Should've added this was back in like 2018 or so. Setting up DoH was harder than enabling SNI, and from my testing back then they were hard filtering on SNI (e.g. I used OpenSSL CLI to set the SNI to `pornhub.com` and connect to "known good" IPs, it'd still get reset).
Funnily enough, not setting the SNI and connecting the the origin IP, and then requesting the page worked fine.
> Funnily enough, not setting the SNI and connecting the the origin IP, and then requesting the page worked fine.
Such tricks, called "domain fronting" are why ECH exists. The problem is that although domain fronting is effective for the client it's a significant headache for the provider. Big providers involved, such as Cloudflare have always insisted that they want to provide this sort of censorship resisting capability but they don't want to authorize domain fronting because it's a headache for them technically.
Let me explain the headache with an example. Say I'm Grand Corp, a French company with 25 million web sites including both cats-are-great.example and fuck-trump.example.

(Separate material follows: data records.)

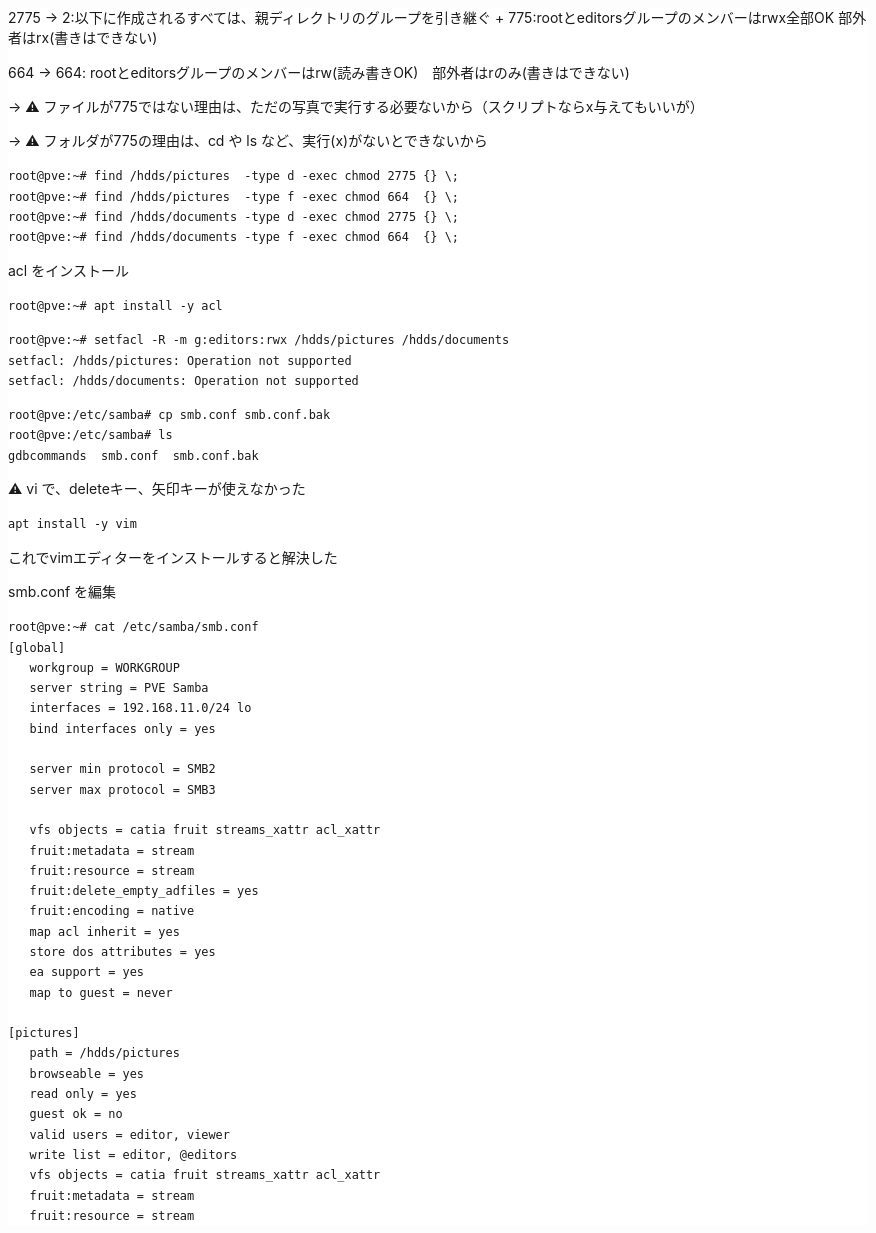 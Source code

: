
 ```
```
2775 -> 2:以下に作成されるすべては、親ディレクトリのグループを引き継ぐ + 775:rootとeditorsグループのメンバーはrwx全部OK 部外者はrx(書きはできない)

664 -> 664: rootとeditorsグループのメンバーはrw(読み書きOK)　部外者はrのみ(書きはできない)

-> ⚠️ ファイルが775ではない理由は、ただの写真で実行する必要ないから（スクリプトならx与えてもいいが）　

-> ⚠️ フォルダが775の理由は、cd や ls など、実行(x)がないとできないから
```
root@pve:~# find /hdds/pictures  -type d -exec chmod 2775 {} \;
root@pve:~# find /hdds/pictures  -type f -exec chmod 664  {} \;
root@pve:~# find /hdds/documents -type d -exec chmod 2775 {} \;
root@pve:~# find /hdds/documents -type f -exec chmod 664  {} \;
```
acl をインストール
```
root@pve:~# apt install -y acl
```
```
root@pve:~# setfacl -R -m g:editors:rwx /hdds/pictures /hdds/documents
setfacl: /hdds/pictures: Operation not supported
setfacl: /hdds/documents: Operation not supported
```

```
root@pve:/etc/samba# cp smb.conf smb.conf.bak
root@pve:/etc/samba# ls
gdbcommands  smb.conf  smb.conf.bak
```

⚠️ vi で、deleteキー、矢印キーが使えなかった
```
apt install -y vim 
```
これでvimエディターをインストールすると解決した

smb.conf を編集
```
root@pve:~# cat /etc/samba/smb.conf
[global]
   workgroup = WORKGROUP
   server string = PVE Samba
   interfaces = 192.168.11.0/24 lo
   bind interfaces only = yes

   server min protocol = SMB2
   server max protocol = SMB3

   vfs objects = catia fruit streams_xattr acl_xattr
   fruit:metadata = stream
   fruit:resource = stream
   fruit:delete_empty_adfiles = yes
   fruit:encoding = native
   map acl inherit = yes
   store dos attributes = yes
   ea support = yes
   map to guest = never

[pictures]
   path = /hdds/pictures
   browseable = yes
   read only = yes
   guest ok = no
   valid users = editor, viewer
   write list = editor, @editors
   vfs objects = catia fruit streams_xattr acl_xattr
   fruit:metadata = stream
   fruit:resource = stream
```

Users discover that although the US government has used Emergency Powers to prohibit access to fuck-trump.example, using domain fronting they can connect to cats-are-great.example and request fuck-trump.example pages anyway and the US government's blocking rules can't stop them.
What they don't know is that I, Grand Corp had been sharding sites 25 ways, so there was only 1-in-25 chance that this worked - it so happened cats-are-great and fuck-trump were in the same shard, On Thursday during routine software upgrade we happen to switch to 32-way sharding and suddenly it stops working - users are outraged, are the French surrendering to Donald Trump?
Or, maybe as a fallback mechanism the other 31 servers can loop back around to fetch your fuck-trump.example pages from the server where they live, but in doing so they double the effective system load. So now my operational costs at Grand Corp for fuck-trump.example doubled because clients were fronting. Ouch.
Yes, you've basically got it, the customers for fuck-trump.example just write your chosen value in OuterSNI and fuck-trump.example in the InnerSNI, which is encrypted and you do the (very cheap on modern hardware) decryption and route fuck-trump.example. In practice it might work (but isn't guaranteed to) to write something else in OuterSNI like whitehouse.gov rather than the value chosen by the operator.
It's apparent from other responses that most people didn't understand that we're not talking about a weird new feature which might work if people implement it. This is the published document explaining how it works, but the reality is that it's widely deployed today. This is already how it's working today, if you tell people first they raise all sorts of objections and insist it's unworkable, so, we didn't tell them first we just did it. Here's a relevant quote:
"Dan, I'm not a Republic serial villain. Do you seriously think I'd explain my master-stroke if there remained the slightest chance of you affecting its outcome? I did it thirty-five minutes ago" -- Watchmen, by Alan Moore.
That's true, usually with domain fronting you provide the (wrong) SNI. But the same strategy is happening here, you were supposed to provide SNI and you didn't to avoid some potential censorship but it's a headache for the provider
They won't have received a certificate for the IP as a name, it's relatively unusual to have those, the main users are things like DoH and DoT servers since their clients may not know the name of the server... historically if you connect to a TLS server without SNI it just picks a name and presents a certificate for that name - if there's a single name for the machine that definitely works, and if not well - domain fronting.
TLS 1.3 even specifies that you must always do SNI and shouldn't expect such tricks to work, because it's such a headache.
Funnily enough, not setting the SNI and connecting the the origin IP, and then requesting the page worked fine.